Tell him this arrangement isn't working for you anymore. Explain that you will be opening an account and will start putting money in it for YOUR needs like haircuts and gifts. Tell him you will give him enough to cover your half of the living expenses and if he needs more HE can talk to YOU about it and you will happily consider his request.

Just say no to this rediculous arrangement.


----------



## Nala051 (Jul 21, 2012)

Mavash. said:


> Tell him this arrangement isn't working for you anymore. Explain that you will be opening an account and will start putting money in it for YOUR needs like haircuts and gifts. Tell him you will give him enough to cover your half of the living expenses and if he needs more HE can talk to YOU about it and you will happily consider his request.
> 
> Just say no to this rediculous arrangement.


Sorry it took me a while to reply, the internet has been crappy at my house lately. I talked to him about it on Saturday. I told him that I would be putting a small portion of my paycheck into my personal account. (I can't do it secretly because I am on a salary and he would notice the missing $) As expected, he got upset and we started fighting. He just was not getting it. I didn't talk to him for the rest of the day. Finally, yesterday he told me that he was thinking about our fight and he said that I should be able to have money to do things for myself. So, things seem to be better now. 

Thank you guys so much for your help. Next paycheck I get, the first thing I'm going to do is put that money into my account!


----------



## Nala051 (Jul 21, 2012)

that_girl said:


> If he throws a fit about it, really question what you're doing with someone who is so controlling and wants a wife without making you his wife.
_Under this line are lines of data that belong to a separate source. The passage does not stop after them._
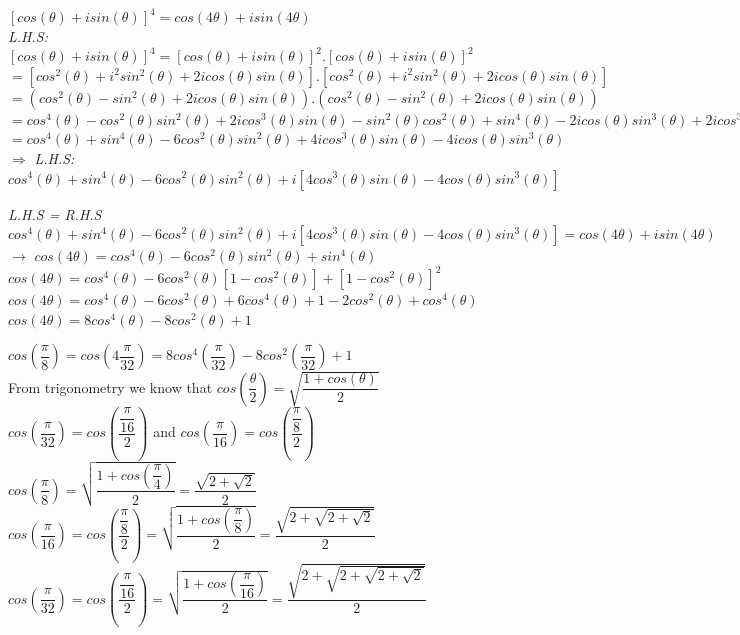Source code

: \documentclass[fleqn]{article}
\begin{document}
\begin{enumerate}
    \textcolor{hwColor}{
      $[cos(\theta)+isin(\theta)]^4=cos(4\theta)+isin(4\theta)$ \\
      \emph{L.H.S:} \\ 
      $[cos(\theta)+isin(\theta)]^4=[cos(\theta)+isin(\theta)]^2.[cos(\theta)+isin(\theta)]^2$ \\
      $=[cos^2(\theta)+i^2sin^2(\theta)+2icos(\theta)sin(\theta)].[cos^2(\theta)+i^2sin^2(\theta)+2icos(\theta)sin(\theta)]$ \\
      $=(cos^2(\theta)-sin^2(\theta)+2icos(\theta)sin(\theta)).(cos^2(\theta)-sin^2(\theta)+2icos(\theta)sin(\theta))$ \\
      $=cos^4(\theta)-cos^2(\theta)sin^2(\theta)+2icos^3(\theta)sin(\theta)-sin^2(\theta)cos^2(\theta)+sin^4(\theta)-2icos(\theta)sin^3(\theta)+2icos^3(\theta)sin(\theta)-2icos(\theta)sin^3(\theta)-4cos^2(\theta)sin^2(\theta)$ \\
      $=cos^4(\theta)+sin^4(\theta)-6cos^2(\theta)sin^2(\theta)+4icos^3(\theta)sin(\theta)-4icos(\theta)sin^3(\theta)$ \\
      $\Longrightarrow$ \emph{L.H.S:} \\
      $cos^4(\theta)+sin^4(\theta)-6cos^2(\theta)sin^2(\theta)+i[4cos^3(\theta)sin(\theta)-4cos(\theta)sin^3(\theta)]$ 
    }

    \textcolor{hwColor}{
      \emph{L.H.S = R.H.S} \\
      $cos^4(\theta)+sin^4(\theta)-6cos^2(\theta)sin^2(\theta)+i[4cos^3(\theta)sin(\theta)-4cos(\theta)sin^3(\theta)]=cos(4\theta)+isin(4\theta)$ \\
      $\longrightarrow$ $cos(4\theta)=cos^4(\theta)-6cos^2(\theta)sin^2(\theta)+sin^4(\theta)$ \\
      $cos(4\theta)=cos^4(\theta)-6cos^2(\theta)[1-cos^2(\theta)]+[1-cos^2(\theta)]^2$ \\
      $cos(4\theta)=cos^4(\theta)-6cos^2(\theta)+6cos^4(\theta)+1-2cos^2(\theta)+cos^4(\theta)$ \\
      $cos(4\theta)=8cos^4(\theta)-8cos^2(\theta)+1$ \thinspace \thinspace \thinspace  $\boxed{}$ \\
    }

    \bigbreak

    \textcolor{hwColor}{
      $cos(\dfrac{\pi}{8})=cos(4\dfrac{\pi}{32})=8cos^4(\dfrac{\pi}{32})-8cos^2(\dfrac{\pi}{32})+1$ \\
      From trigonometry we know that $cos(\dfrac{\theta}{2})=\sqrt{\dfrac{1+cos(\theta)}{2}}$ \\
      $cos(\dfrac{\pi}{32})=cos(\dfrac{\dfrac{\pi}{16}}{2})$ and $cos(\dfrac{\pi}{16})=cos(\dfrac{\dfrac{\pi}{8}}{2})$ \\
      $cos(\dfrac{\pi}{8})=\sqrt{\dfrac{1+cos(\dfrac{\pi}{4})}{2}}=\dfrac{\sqrt{2+\sqrt{2}}}{2}$ \\
      $cos(\dfrac{\pi}{16})=cos(\dfrac{\dfrac{\pi}{8}}{2})=\sqrt{\dfrac{1+cos(\dfrac{\pi}{8})}{2}}=\dfrac{\sqrt{2+\sqrt{2+\sqrt{2}}}}{2}$ \\
      $cos(\dfrac{\pi}{32})=cos(\dfrac{\dfrac{\pi}{16}}{2})=\sqrt{\dfrac{1+cos(\dfrac{\pi}{16})}{2}}=\dfrac{\sqrt{2+\sqrt{2+\sqrt{2+\sqrt{2}}}}}{2}$ \\
    }


\end{enumerate}
\end{document}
I've been thinking about this. We've been together 11 years and still not married. He says that he wants to marry me, but he "doesn't know how to be married" because everyone in his family has had really bad marriages. He used his mom as an example. Honestly, her life is pretty screwed up, but that's because she constantly makes bad decisions, not because of marriage, so that's a bs excuse to me. He also said that he'll take care of me and our daughter the same whether we are married or not, so why should marriage matter? So, yeah, I'm not really happy with his reasoning, but I don't want to force him to marry me either.


----------



## anony2 (Apr 28, 2012)

Pfft. My ex was like this also. He told me that I couldn't get a job unless it paid 10+ an hour (as in it was NOT ALLOWED). In the country where I lived, 10+ an hour did not happen for women back then, so he was trying to prevent me from getting a job. 

I went and got my CNA and found out that I COULD get a job that paid less than $10 and I was happy with it...but he wasn't. He griped and complained because I wasn't at his beck and call but yet, he wanted the money from my job to go into the bank account, which was fine, until I found out that he wasn't paying the bills which he claimed to be paying when he took out the money.


----------